Milenio está dividido en tres capítulos. El primero introduce brevemente el tema del milenarismo apocalíptico: la creencia de que el final del mundo ocurrirá tras un período de mil años contados a partir de un origen impreciso. A pesar de lo que se ha venido diciendo, no parece que esta profecía haya causado graves inquietudes al completarse el primer milenio de la era cristiana. Sus versiones más modernas, a las que Gould dedica las páginas restantes, se circunscriben al reformismo protestante, donde aún perviven predicadores callejeros que tratan de romper el artificioso sosiego de la mañana del sábado, amenazando al transeúnte con un inmediato Juicio Final. El segundo capítulo está dedicado al tedioso debate sobre si la entrada del nuevo milenio, a las 0 horas del día 1 de enero, se producirá el año 2000 o el 2001. No quisiera incurrir en las iras de Rafael Sánchez Ferlosio (El País, 1-IX1998) echando más leña a este fuego, sólo apuntaré que, puesto que de una operación comercial se trata, la rotundidad de la cifra 2000 resuelve la cuestión en los términos que en realidad importan.

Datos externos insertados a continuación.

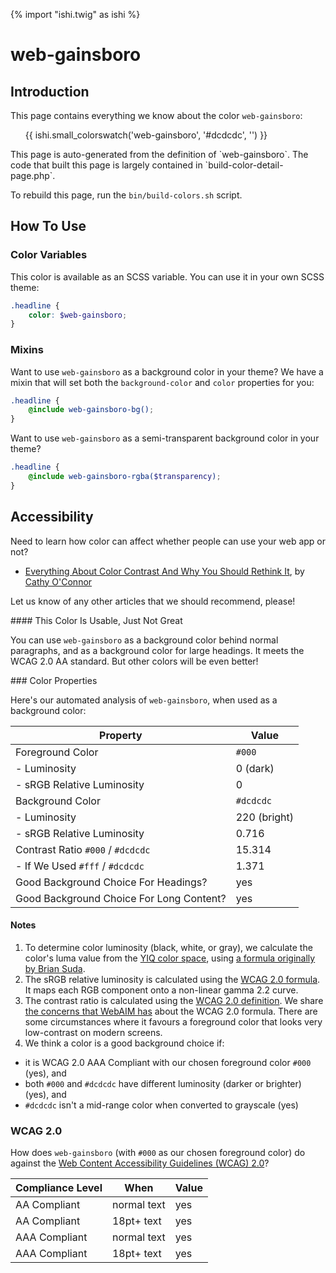 {% import "ishi.twig" as ishi %}
# web-gainsboro

## Introduction

This page contains everything we know about the color `web-gainsboro`:

<div class="grid">
    <div class="cell">
        <div class="swatch">
            <ul>
                {{ ishi.small_colorswatch('web-gainsboro', '#dcdcdc', '') }}
            </ul>
        </div>
    </div>
</div>

<div class="callout attention" markdown="1">
This page is auto-generated from the definition of `web-gainsboro`. The code that built this page is largely contained in `build-color-detail-page.php`.

To rebuild this page, run the `bin/build-colors.sh` script.
</div>

## How To Use

### Color Variables

This color is available as an SCSS variable. You can use it in your own SCSS theme:

```scss
.headline {
    color: $web-gainsboro;
}
```

### Mixins

Want to use `web-gainsboro` as a background color in your theme? We have a mixin that will set both the `background-color` and `color` properties for you:

```scss
.headline {
    @include web-gainsboro-bg();
}
```

Want to use `web-gainsboro` as a semi-transparent background color in your theme?

```scss
.headline {
    @include web-gainsboro-rgba($transparency);
}
```

## Accessibility

Need to learn how color can affect whether people can use your web app or not?

* [Everything About Color Contrast And Why You Should Rethink It](https://www.smashingmagazine.com/2014/10/color-contrast-tips-and-tools-for-accessibility/), by [Cathy O'Connor](http://www.twitter.com/cagocon)

Let us know of any other articles that we should recommend, please!
<div class="callout warning" markdown="1">
#### This Color Is Usable, Just Not Great

You can use `web-gainsboro` as a background color behind normal paragraphs, and as a background color for large headings. It meets the WCAG 2.0 AA standard. But other colors will be even better!
</div>
### Color Properties

Here's our automated analysis of `web-gainsboro`, when used as a background color:

Property | Value
---------|------
Foreground Color | `#000`
- Luminosity | 0 (dark)
- sRGB Relative Luminosity | 0
Background Color | `#dcdcdc`
- Luminosity | 220 (bright)
- sRGB Relative Luminosity | 0.716
Contrast Ratio `#000` / `#dcdcdc` | 15.314
- If We Used `#fff` / `#dcdcdc` | 1.371
Good Background Choice For Headings? | yes
Good Background Choice For Long Content? | yes

#### Notes

1. To determine color luminosity (black, white, or gray), we calculate the color's luma value from the [YIQ color space](https://en.wikipedia.org/wiki/YIQ), using [a formula originally by Brian Suda](https://24ways.org/2010/calculating-color-contrast/).
1. The sRGB relative luminosity is calculated using the [WCAG 2.0 formula](https://www.w3.org/TR/WCAG20/#relativeluminancedef). It maps each RGB component onto a non-linear gamma 2.2 curve.
1. The contrast ratio is calculated using the [WCAG 2.0 definition](https://www.w3.org/TR/2008/REC-WCAG20-20081211/#contrast-ratiodef). We share [the concerns that WebAIM has](http://webaim.org/blog/wcag-2-1-feedback/) about the WCAG 2.0 formula. There are some circumstances where it favours a foreground color that looks very low-contrast on modern screens.
1. We think a color is a good background choice if:
  - it is WCAG 2.0 AAA Compliant with our chosen foreground color `#000` (yes), and
  - both `#000` and `#dcdcdc` have different luminosity (darker or brighter) (yes), and
  - `#dcdcdc` isn't a mid-range color when converted to grayscale (yes)

### WCAG 2.0

How does `web-gainsboro` (with `#000` as our chosen foreground color) do against the [Web Content Accessibility Guidelines (WCAG) 2.0](https://www.w3.org/TR/WCAG20/)?

Compliance Level | When | Value
-----------------|------|------
AA Compliant | normal text | yes
AA Compliant | 18pt+ text | yes
AAA Compliant | normal text | yes
AAA Compliant | 18pt+ text | yes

En el último capítulo se compara la calidad de dos aproximaciones (el calendario juliano y su reforma gregoriana) al inalcanzable desiderátum de expresar el tiempo que la Tierra consume en una traslación alrededor del Sol (un año = 365,242199... días) como un múltiplo del que emplea en rotar sobre sí misma (un día). Del excelente estilo divulgador al que Gould nos tiene acostumbrados cabría esperar que aprovechara el tópico de la artificiosidad del cómputo del tiempo como pretexto para saltar a otros temas más candentes, quizás el de las consecuencias de la inevitable holgura del encaje de la realidad de un fenómeno en el modelo científico que pretende describirlo. Pero, esta vez, la expectativa no se ha cumplido.

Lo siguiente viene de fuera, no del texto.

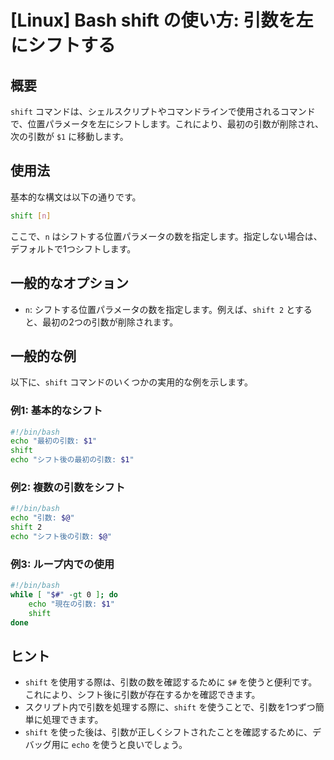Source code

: # [Linux] Bash shift の使い方: 引数を左にシフトする

## 概要
`shift` コマンドは、シェルスクリプトやコマンドラインで使用されるコマンドで、位置パラメータを左にシフトします。これにより、最初の引数が削除され、次の引数が `$1` に移動します。

## 使用法
基本的な構文は以下の通りです。

```bash
shift [n]
```

ここで、`n` はシフトする位置パラメータの数を指定します。指定しない場合は、デフォルトで1つシフトします。

## 一般的なオプション
- `n`: シフトする位置パラメータの数を指定します。例えば、`shift 2` とすると、最初の2つの引数が削除されます。

## 一般的な例
以下に、`shift` コマンドのいくつかの実用的な例を示します。

### 例1: 基本的なシフト
```bash
#!/bin/bash
echo "最初の引数: $1"
shift
echo "シフト後の最初の引数: $1"
```

### 例2: 複数の引数をシフト
```bash
#!/bin/bash
echo "引数: $@"
shift 2
echo "シフト後の引数: $@"
```

### 例3: ループ内での使用
```bash
#!/bin/bash
while [ "$#" -gt 0 ]; do
    echo "現在の引数: $1"
    shift
done
```

## ヒント
- `shift` を使用する際は、引数の数を確認するために `$#` を使うと便利です。これにより、シフト後に引数が存在するかを確認できます。
- スクリプト内で引数を処理する際に、`shift` を使うことで、引数を1つずつ簡単に処理できます。
- `shift` を使った後は、引数が正しくシフトされたことを確認するために、デバッグ用に `echo` を使うと良いでしょう。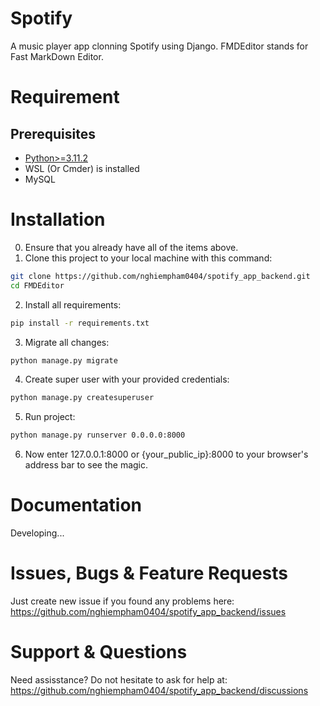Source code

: # Spotify
A music player app clonning Spotify using Django. FMDEditor stands for Fast MarkDown Editor.


# Requirement

## Prerequisites
- [Python>=3.11.2](https://www.python.org/downloads/)
- WSL (Or Cmder) is installed
- MySQL 

# Installation
0. Ensure that you already have all of the items above.
1. Clone this project to your local machine with this command:
```bash
git clone https://github.com/nghiempham0404/spotify_app_backend.git
cd FMDEditor
```
2. Install all requirements:
```bash
pip install -r requirements.txt
```
3. Migrate all changes:
```bash
python manage.py migrate
```
4. Create super user with your provided credentials:
```bash
python manage.py createsuperuser
```
5. Run project:
```bash
python manage.py runserver 0.0.0.0:8000
```
6. Now enter 127.0.0.1:8000 or {your_public_ip}:8000 to your browser's address bar to see the magic.

# Documentation

Developing...

# Issues, Bugs & Feature Requests

Just create new issue if you found any problems here: https://github.com/nghiempham0404/spotify_app_backend/issues

# Support & Questions

Need assisstance? Do not hesitate to ask for help at: https://github.com/nghiempham0404/spotify_app_backend/discussions
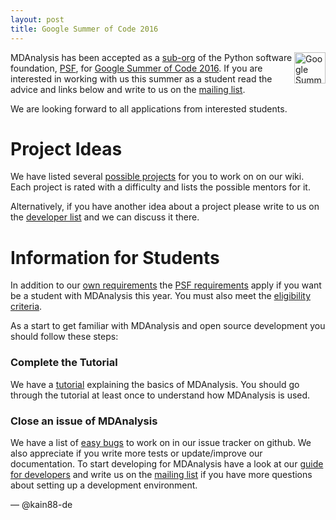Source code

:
 ```yaml
---
layout: post
title: Google Summer of Code 2016
---
```


<img
src="https://developers.google.com/open-source/gsoc/images/gsoc2016-sun-373x373.png"
title="Google Summer of Code 2016" alt="Google Summer of Code 2016"
style="float: right; width: 50; height: 50" />

MDAnalysis has been accepted as a [sub-org] of the Python software foundation,
[PSF], for [Google Summer of Code 2016][gsoc]. If you are interested in working with
us this summer as a student read the advice and links below and write to us on the
[mailing list].

We are looking forward to all applications from interested students.

# Project Ideas

We have listed several [possible projects][ideas] for you to work on on our
wiki. Each project is rated with a difficulty and lists the possible mentors for
it.

Alternatively, if you have another idea about a project please write to us on the
[developer list][mailing list] and we can discuss it there.

# Information for Students

In addition to our [own requirements] the [PSF requirements] apply if you want be
a student with MDAnalysis this year. You must also meet the
[eligibility criteria].

As a start to get familiar with MDAnalysis and open source development you
should follow these steps:

### Complete the Tutorial

We have a [tutorial] explaining the basics of MDAnalysis. You should go through
the tutorial at least once to understand how MDAnalysis is used.

### Close an issue of MDAnalysis

We have a list of [easy bugs] to work on in our issue tracker on
github. We also appreciate if you write more tests or update/improve
our documentation. To start developing for MDAnalysis have a look at
our [guide for developers][dev-guide] and write us on the
[mailing list] if you have more questions about setting up a
development environment.

— @kain88-de

[sub-org]: https://wiki.python.org/moin/SummerOfCode/2016#Python_Sub-orgs_and_Project_Ideas
[PSF]: https://summerofcode.withgoogle.com/organizations/4890191244296192/
[eligibility criteria]: https://github.com/MDAnalysis/mdanalysis/wiki/Google-Summer-Of-Code#eligibility
[own requirements]: https://github.com/MDAnalysis/mdanalysis/wiki/Google-Summer-Of-Code#our-expectations-from-students
[PSF requirements]: https://wiki.python.org/moin/SummerOfCode/2016#How_do_I_Apply.3F
[easy bugs]: https://github.com/MDAnalysis/mdanalysis/issues?q=is%3Aopen+is%3Aissue+label%3ADifficulty-easy
[tutorial]: http://www.mdanalysis.org/MDAnalysisTutorial/index.html
[ideas]: https://github.com/MDAnalysis/mdanalysis/wiki/GSoC-2016-Project-Ideas
[gsoc]: https://summerofcode.withgoogle.com/
[dev-guide]: https://github.com/MDAnalysis/mdanalysis/wiki/Guide-for-Developers
[mailing list]: {{site.mailinglists.developer.url}}

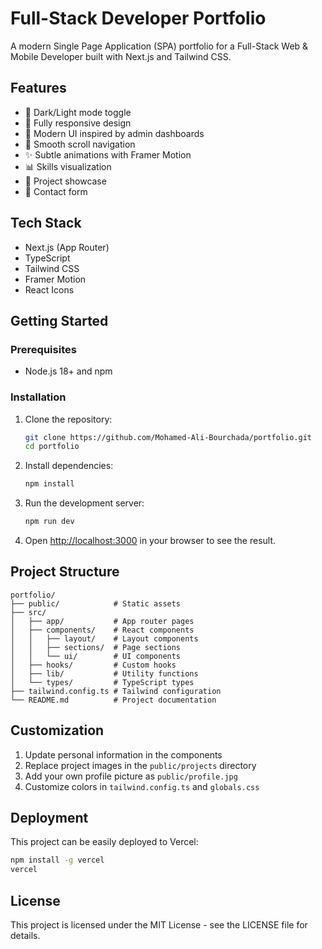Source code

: # Full-Stack Developer Portfolio

A modern Single Page Application (SPA) portfolio for a Full-Stack Web & Mobile Developer built with Next.js and Tailwind CSS.

## Features

- 🌙 Dark/Light mode toggle
- 📱 Fully responsive design
- 🎨 Modern UI inspired by admin dashboards
- 🚀 Smooth scroll navigation
- ✨ Subtle animations with Framer Motion
- 📊 Skills visualization
- 📁 Project showcase
- 📝 Contact form

## Tech Stack

- Next.js (App Router)
- TypeScript
- Tailwind CSS
- Framer Motion
- React Icons

## Getting Started

### Prerequisites

- Node.js 18+ and npm

### Installation

1. Clone the repository:

   ```bash
   git clone https://github.com/Mohamed-Ali-Bourchada/portfolio.git
   cd portfolio
   ```

2. Install dependencies:

   ```bash
   npm install
   ```

3. Run the development server:

   ```bash
   npm run dev
   ```

4. Open [http://localhost:3000](http://localhost:3000) in your browser to see the result.

## Project Structure

```
portfolio/
├── public/            # Static assets
├── src/
│   ├── app/           # App router pages
│   ├── components/    # React components
│   │   ├── layout/    # Layout components
│   │   ├── sections/  # Page sections
│   │   └── ui/        # UI components
│   ├── hooks/         # Custom hooks
│   ├── lib/           # Utility functions
│   └── types/         # TypeScript types
├── tailwind.config.ts # Tailwind configuration
└── README.md          # Project documentation
```

## Customization

1. Update personal information in the components
2. Replace project images in the `public/projects` directory
3. Add your own profile picture as `public/profile.jpg`
4. Customize colors in `tailwind.config.ts` and `globals.css`

## Deployment

This project can be easily deployed to Vercel:

```bash
npm install -g vercel
vercel
```

## License

This project is licensed under the MIT License - see the LICENSE file for details.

Para los pobladores de la península Ibérica el paso del año 999 al 1000 debió de transcurrir sin pena ni gloria. Al norte del Duero la cronología de entonces se atenía a la era hispánica, cuyo origen se situaba 38 años antes del comienzo de la era cristiana. Aún no se ha dado una explicación convincente a esta peculiaridad, oficialmente vigente desde el siglo VI hasta 1383. El mundo islámico, por su parte, comienza la cuenta 622 años después de Cristo, en recuerdo de la huida del profeta a Medina. Nada hay de malo, sin embargo, en que esta vez festejemos de manera especial las doce campanadas del 31 de diciembre de 1999, aunque sólo sea para contrarrestar en alguna medida las perniciosas consecuencias del efecto informático 2000.